WHAT THE TASK ASKS: Using the records below, find every line that includes "bestemt" and copy it.

:: TASK MATERIAL ::

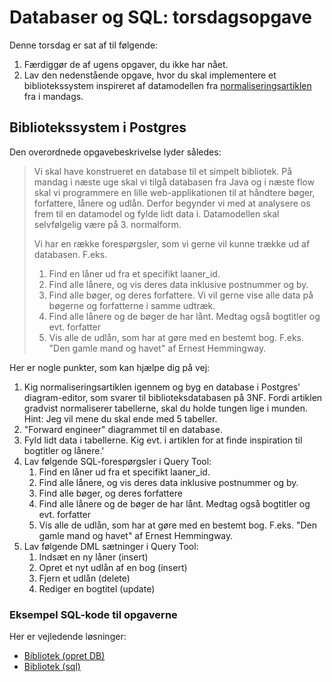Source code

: # Databaser og SQL: torsdagsopgave

Denne torsdag er sat af til følgende:

1. Færdiggør de af ugens opgaver, du ikke har nået.
2. Lav den nedenstående opgave, hvor du skal implementere et bibliotekssystem inspireret af datamodellen fra [normaliseringsartiklen](../docs/normalisering_v1.1.pdf) fra i mandags.

## Bibliotekssystem i Postgres

Den overordnede opgavebeskrivelse lyder således:

> Vi skal have konstrueret en database til et simpelt bibliotek. På mandag i næste uge skal vi tilgå databasen fra Java og i næste flow skal vi programmere en lille web-applikationen til at håndtere bøger, forfattere, lånere og udlån. Derfor begynder vi med at analysere os frem til en datamodel og fylde lidt data i. Datamodellen skal selvfølgelig være på 3. normalform.
>
> Vi har en række forespørgsler, som vi gerne vil kunne trække ud af databasen. F.eks.
>
> 1. Find en låner ud fra et specifikt laaner_id.
> 2. Find alle lånere, og vis deres data inklusive postnummer og by.
> 3. Find alle bøger, og deres forfattere. Vi vil gerne vise alle data på bøgerne og forfatterne i samme udtræk.
> 4. Find alle lånere og de bøger de har lånt. Medtag også bogtitler og evt. forfatter
> 5. Vis alle de udlån, som har at gøre med en bestemt bog. F.eks. "Den gamle mand og havet" af Ernest Hemmingway.

Her er nogle punkter, som kan hjælpe dig på vej:

1. Kig normaliseringsartiklen igennem og byg en database i Postgres' diagram-editor, som svarer til biblioteksdatabasen på 3NF. Fordi artiklen gradvist normaliserer tabellerne, skal du holde tungen lige i munden. Hint: Jeg vil mene du skal ende med 5 tabeller.
2. "Forward engineer" diagrammet til en database.
3. Fyld lidt data i tabellerne. Kig evt. i artiklen for at finde inspiration til bogtitler og lånere.'
4. Lav følgende SQL-forespørgsler i Query Tool:
   1. Find en låner ud fra et specifikt laaner_id.
   2. Find alle lånere, og vis deres data inklusive postnummer og by.
   3. Find alle bøger, og deres forfattere
   4. Find alle lånere og de bøger de har lånt. Medtag også bogtitler og evt. forfatter
   5. Vis alle de udlån, som har at gøre med en bestemt bog. F.eks. "Den gamle mand og havet" af Ernest Hemmingway.
5. Lav følgende DML sætninger i Query Tool:
   1. Indsæt en ny låner (insert)
   2. Opret et nyt udlån af en bog (insert)
   3. Fjern et udlån (delete)
   4. Rediger en bogtitel (update)

### Eksempel SQL-kode til opgaverne

Her er vejledende løsninger:

- [Bibliotek (opret DB)](../docs/bibliotek_create_db.sql)
- [Bibliotek (sql)](../docs/bibliotek_sql_queries.sql)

:::

SOLUTION TO THE EXERCISE:
> 5. Vis alle de udlån, som har at gøre med en bestemt bog. F.eks. "Den gamle mand og havet" af Ernest Hemmingway.
   5. Vis alle de udlån, som har at gøre med en bestemt bog. F.eks. "Den gamle mand og havet" af Ernest Hemmingway.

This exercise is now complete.